'''
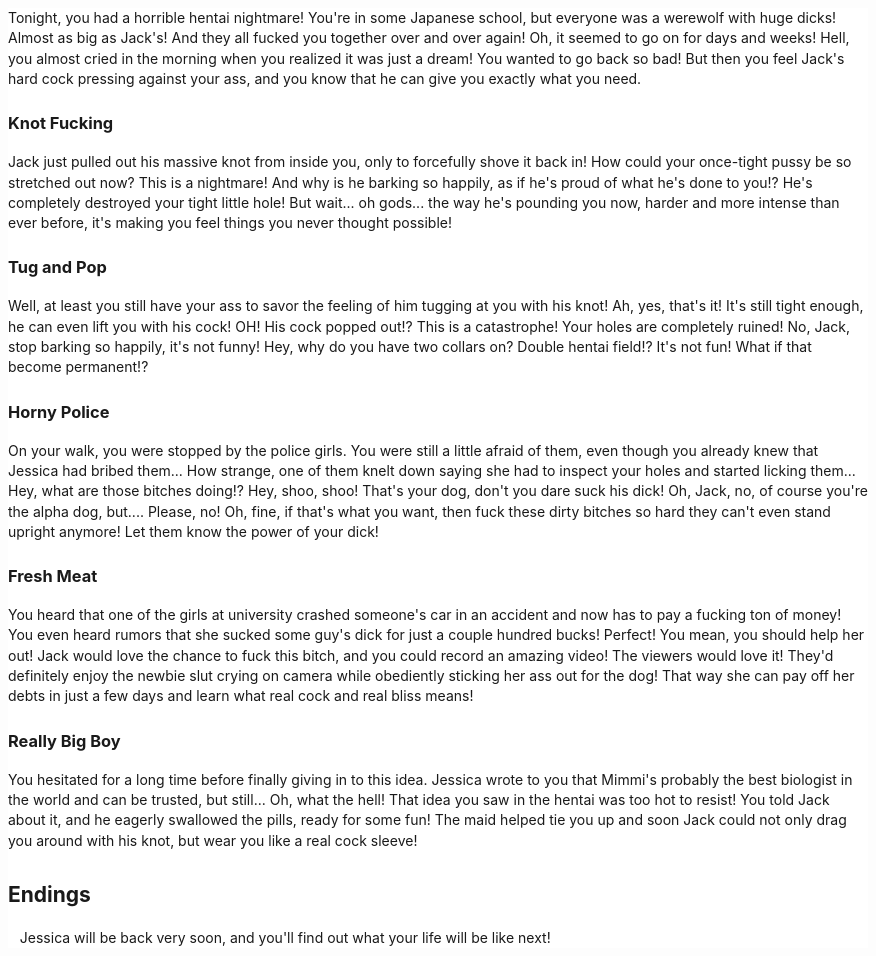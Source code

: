 Tonight, you had a horrible hentai nightmare! You're in some Japanese school, but everyone was a werewolf with huge dicks! Almost as big as Jack's! And they all fucked you together over and over again! Oh, it seemed to go on for days and weeks! Hell, you almost cried in the morning when you realized it was just a dream! You wanted to go back so bad! But then you feel Jack's hard cock pressing against your ass, and you know that he can give you exactly what you need. 

### Knot Fucking

Jack just pulled out his massive knot from inside you, only to forcefully shove it back in! How could your once-tight pussy be so stretched out now? This is a nightmare! And why is he barking so happily, as if he's proud of what he's done to you!? He's completely destroyed your tight little hole! But wait... oh gods... the way he's pounding you now, harder and more intense than ever before, it's making you feel things you never thought possible!

### Tug and Pop

Well, at least you still have your ass to savor the feeling of him tugging at you with his knot! Ah, yes, that's it! It's still tight enough, he can even lift you with his cock! OH! His cock popped out!? This is a catastrophe! Your holes are completely ruined! No, Jack, stop barking so happily, it's not funny! Hey, why do you have two collars on? Double hentai field!? It's not fun! What if that become permanent!?

### Horny Police

On your walk, you were stopped by the police girls. You were still a little afraid of them, even though you already knew that Jessica had bribed them... How strange, one of them knelt down saying she had to inspect your holes and started licking them... Hey, what are those bitches doing!? Hey, shoo, shoo! That's your dog, don't you dare suck his dick! Oh, Jack, no, of course you're the alpha dog, but.... Please, no! Oh, fine, if that's what you want, then fuck these dirty bitches so hard they can't even stand upright anymore! Let them know the power of your dick! 

### Fresh Meat

You heard that one of the girls at university crashed someone's car in an accident and now has to pay a fucking ton of money! You even heard rumors that she sucked some guy's dick for just a couple hundred bucks! Perfect! You mean, you should help her out! Jack would love the chance to fuck this bitch, and you could record an amazing video! The viewers would love it! They'd definitely enjoy the newbie slut crying on camera while obediently sticking her ass out for the dog! That way she can pay off her debts in just a few days and learn what real cock and real bliss means!

### Really Big Boy

You hesitated for a long time before finally giving in to this idea. Jessica wrote to you that Mimmi's probably the best biologist in the world and can be trusted, but still... Oh, what the hell! That idea you saw in the hentai was too hot to resist! You told Jack about it, and he eagerly swallowed the pills, ready for some fun! The maid helped tie you up and soon Jack could not only drag you around with his knot, but wear you like a real cock sleeve! 
 

## Endings

   Jessica will be back very soon, and you'll find out what your life will be like next!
'''
**Task details**
Every line above that contains the word "with" should be reported.

**Result for this task**
: Tonight, you had a horrible hentai nightmare! You're in some Japanese school, but everyone was a werewolf with huge dicks! Almost as big as Jack's! And they all fucked you together over and over again! Oh, it seemed to go on for days and weeks! Hell, you almost cried in the morning when you realized it was just a dream! You wanted to go back so bad! But then you feel Jack's hard cock pressing against your ass, and you know that he can give you exactly what you need. 
Well, at least you still have your ass to savor the feeling of him tugging at you with his knot! Ah, yes, that's it! It's still tight enough, he can even lift you with his cock! OH! His cock popped out!? This is a catastrophe! Your holes are completely ruined! No, Jack, stop barking so happily, it's not funny! Hey, why do you have two collars on? Double hentai field!? It's not fun! What if that become permanent!?
You hesitated for a long time before finally giving in to this idea. Jessica wrote to you that Mimmi's probably the best biologist in the world and can be trusted, but still... Oh, what the hell! That idea you saw in the hentai was too hot to resist! You told Jack about it, and he eagerly swallowed the pills, ready for some fun! The maid helped tie you up and soon Jack could not only drag you around with his knot, but wear you like a real cock sleeve! 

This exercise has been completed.